Electronics Production | February 18, 2005

Powerwave in UMTS deal

Powerwave Technologies, Inc., supplier of end-to-end wireless infrastructure solutions, today announced the Powerwave Microwave group has been awarded a contract from ATENIT Communication AB in Sweden.
Under the contract, Powerwave is named as the exclusive supplier of Ethernet microwave communication solutions to ATENIT, which will be used in Scandinavia’s first commercial UMTS-TDD communications network, as well as additional networks in Europe. Specifically, the agreement is expected to facilitate microwave delivery in the Nordic, Baltic and Eastern European areas, where ATENIT plans to build licensed TDD networks.

“I felt most comfortable with choosing the well proven and recommended Powerwave Microwave solution that offers a unique technical and commercial package offering the lowest risk and smoothest roll-out of our networks. My IP engineers felt best at home with the Powerwave solutions,” said Håkan Örtenholm, managing director for ATENIT Communication AB.
Powerwave was selected over other major microwave suppliers, in part due to its strong seamless IP/Ethernet microwave solution.

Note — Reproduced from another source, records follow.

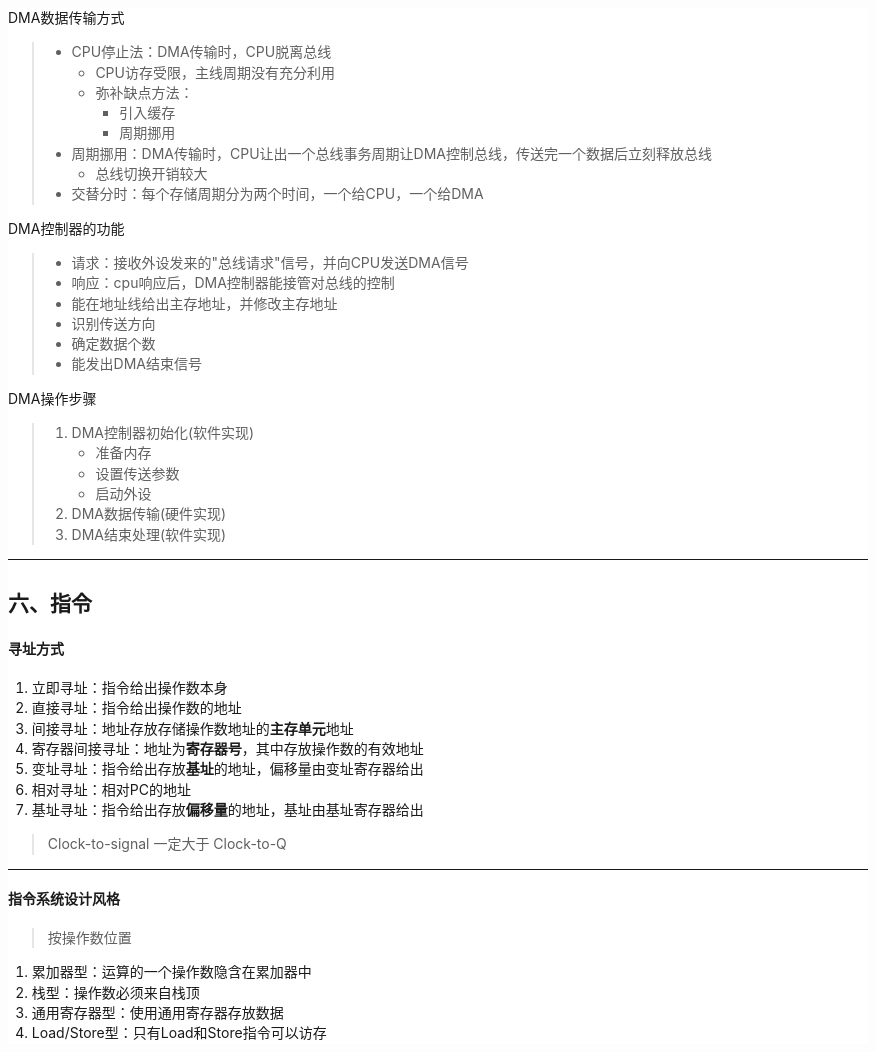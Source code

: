  DMA数据传输方式

> * CPU停止法：DMA传输时，CPU脱离总线
>   * CPU访存受限，主线周期没有充分利用
>   * 弥补缺点方法：
>     * 引入缓存
>     * 周期挪用
> * 周期挪用：DMA传输时，CPU让出一个总线事务周期让DMA控制总线，传送完一个数据后立刻释放总线
>   * 总线切换开销较大
> * 交替分时：每个存储周期分为两个时间，一个给CPU，一个给DMA

 DMA控制器的功能

> * 请求：接收外设发来的"总线请求"信号，并向CPU发送DMA信号
> * 响应：cpu响应后，DMA控制器能接管对总线的控制
> * 能在地址线给出主存地址，并修改主存地址
> * 识别传送方向
> * 确定数据个数
> * 能发出DMA结束信号

 DMA操作步骤

> 1. DMA控制器初始化(软件实现)
>    * 准备内存
>    * 设置传送参数
>    * 启动外设
> 2. DMA数据传输(硬件实现)
> 3. DMA结束处理(软件实现)

---



## 六、指令

#### 寻址方式

1. 立即寻址：指令给出操作数本身
2. 直接寻址：指令给出操作数的地址
3. 间接寻址：地址存放存储操作数地址的**主存单元**地址
4. 寄存器间接寻址：地址为**寄存器号**，其中存放操作数的有效地址
5. 变址寻址：指令给出存放**基址**的地址，偏移量由变址寄存器给出
6. 相对寻址：相对PC的地址
7. 基址寻址：指令给出存放**偏移量**的地址，基址由基址寄存器给出

> Clock-to-signal 一定大于 Clock-to-Q

---

#### 指令系统设计风格

> 按操作数位置

1. 累加器型：运算的一个操作数隐含在累加器中
2. 栈型：操作数必须来自栈顶
3. 通用寄存器型：使用通用寄存器存放数据
4. Load/Store型：只有Load和Store指令可以访存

"This deal demonstrates Powerwave’s strong capabilities in software-based microwave solutions starting from an IP/Ethernet approach, instead of more traditional ITU/Telecom solutions,” stated Leo F.J. de Meere, vice president of sales at Powerwave’s Microwave Group.

UMTS TDD Mobile Broadband technology, also known as TD-CDMA, is a packet data implementation of the international 3GPP Universal Mobile Telecommunication System (UMTS) standard. Unlike WCDMA which uses FDD (Frequency Division), UMTS TDD uses Time-Division-Duplexing (TDD) and is designed to work in a single unpaired frequency band. The technology enables high speed, low latency to provide broadband and other packet services to users at home, at work, or on the road.

One of the significant benefits of using TDD is that TDD supports variable asymmetry, meaning an operator can dictate how much capacity is allocated to downlink versus uplink. As the traffic patterns for data typically favor the downlink, this results in better use of spectrum assets and higher efficiency for network operators.